A shift in rhetoric: church planting networks need to speak honestly in order to create appropriate expectations. Americans are addicted to “vision,” and in the evangelical world, vision often means hype. Church planting networks should resist this temptation and instead cast a realistic vision focused on long-term influence. Keller’s wisdom is instructive here: for years, he has spoken of moving New York City from 1% evangelical (1990) to 15% evangelical (still a distant hope – right now it’s at 5% evangelical after almost 3 decades of work). This kind of long-term vision builds an expectation of slow, steady progress rather than immediate results – and it encourages seeing church-planting as a lifelong calling.
A shift in aspirations: young leaders who think they want to be involved in church-planting need to aspire to work on a church staff for 5-10 years as a first step. Most aspiring church planters I meet are impatient. They don’t know who they are; they don’t have an accurate assessment of their gifts; and they don’t have the wisdom and seasoning that comes with maturity. Moving men like this into church planting too quickly is a recipe for instability. I tell young leaders they should expect to serve in ministry for a decade before they’re ready to plant a church. Data from Fellowship Associates reveals that the best church planters are in their early 30s, with 7-10 years of ministry experience and some type of theological training (seminary or equivalent). There’s a reason for that.

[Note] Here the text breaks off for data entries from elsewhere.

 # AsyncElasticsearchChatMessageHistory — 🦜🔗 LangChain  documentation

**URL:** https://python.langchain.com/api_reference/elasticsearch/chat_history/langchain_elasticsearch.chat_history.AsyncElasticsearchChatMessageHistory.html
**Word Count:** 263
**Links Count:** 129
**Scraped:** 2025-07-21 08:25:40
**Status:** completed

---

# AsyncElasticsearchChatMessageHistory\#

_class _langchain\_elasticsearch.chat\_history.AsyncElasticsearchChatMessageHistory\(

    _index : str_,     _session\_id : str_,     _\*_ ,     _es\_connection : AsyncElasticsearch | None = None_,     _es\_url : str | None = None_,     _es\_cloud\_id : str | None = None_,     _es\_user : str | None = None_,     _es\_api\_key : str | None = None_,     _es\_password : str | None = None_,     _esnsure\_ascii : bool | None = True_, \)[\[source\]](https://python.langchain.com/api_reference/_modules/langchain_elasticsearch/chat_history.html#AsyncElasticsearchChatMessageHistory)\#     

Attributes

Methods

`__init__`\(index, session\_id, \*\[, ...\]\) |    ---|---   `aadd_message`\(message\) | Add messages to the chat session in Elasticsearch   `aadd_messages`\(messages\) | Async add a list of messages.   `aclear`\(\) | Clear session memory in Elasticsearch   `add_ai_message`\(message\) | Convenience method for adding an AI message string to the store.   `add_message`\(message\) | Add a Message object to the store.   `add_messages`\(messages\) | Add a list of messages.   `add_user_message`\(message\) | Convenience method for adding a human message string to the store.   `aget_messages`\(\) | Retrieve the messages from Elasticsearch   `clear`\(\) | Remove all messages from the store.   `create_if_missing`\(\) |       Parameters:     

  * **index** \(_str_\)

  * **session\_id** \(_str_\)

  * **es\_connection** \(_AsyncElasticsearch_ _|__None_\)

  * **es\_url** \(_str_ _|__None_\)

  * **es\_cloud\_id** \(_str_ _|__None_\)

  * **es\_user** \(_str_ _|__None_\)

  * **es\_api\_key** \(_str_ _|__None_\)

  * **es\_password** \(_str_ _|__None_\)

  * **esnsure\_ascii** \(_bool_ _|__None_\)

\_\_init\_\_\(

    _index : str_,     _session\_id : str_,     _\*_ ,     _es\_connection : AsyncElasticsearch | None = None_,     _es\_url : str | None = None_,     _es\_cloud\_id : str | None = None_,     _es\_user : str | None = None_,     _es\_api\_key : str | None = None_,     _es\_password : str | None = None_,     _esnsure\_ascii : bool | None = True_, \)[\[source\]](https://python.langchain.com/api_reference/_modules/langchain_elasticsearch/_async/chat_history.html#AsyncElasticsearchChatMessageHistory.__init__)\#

Local churches need to adapt as well. Most of our church-planting residency programs within Acts 29 have been designed as one- or two-year “finishing schools.” Which is to say: they’re still designed for the kind of leaders we were attracting in the mid-2000s. They are built for leaders who are theologically mature, missionally fruitful, self-aware, and ministry-experienced, and who require only some final preparation in order to plant a church. In addition to these sorts of residencies, we need diverse theological and leadership training initiatives within the local church to equip leaders at all stages of maturity. We can’t expect ready-made church-planters; we need to pray, work, and labor to move people from pagan to planter.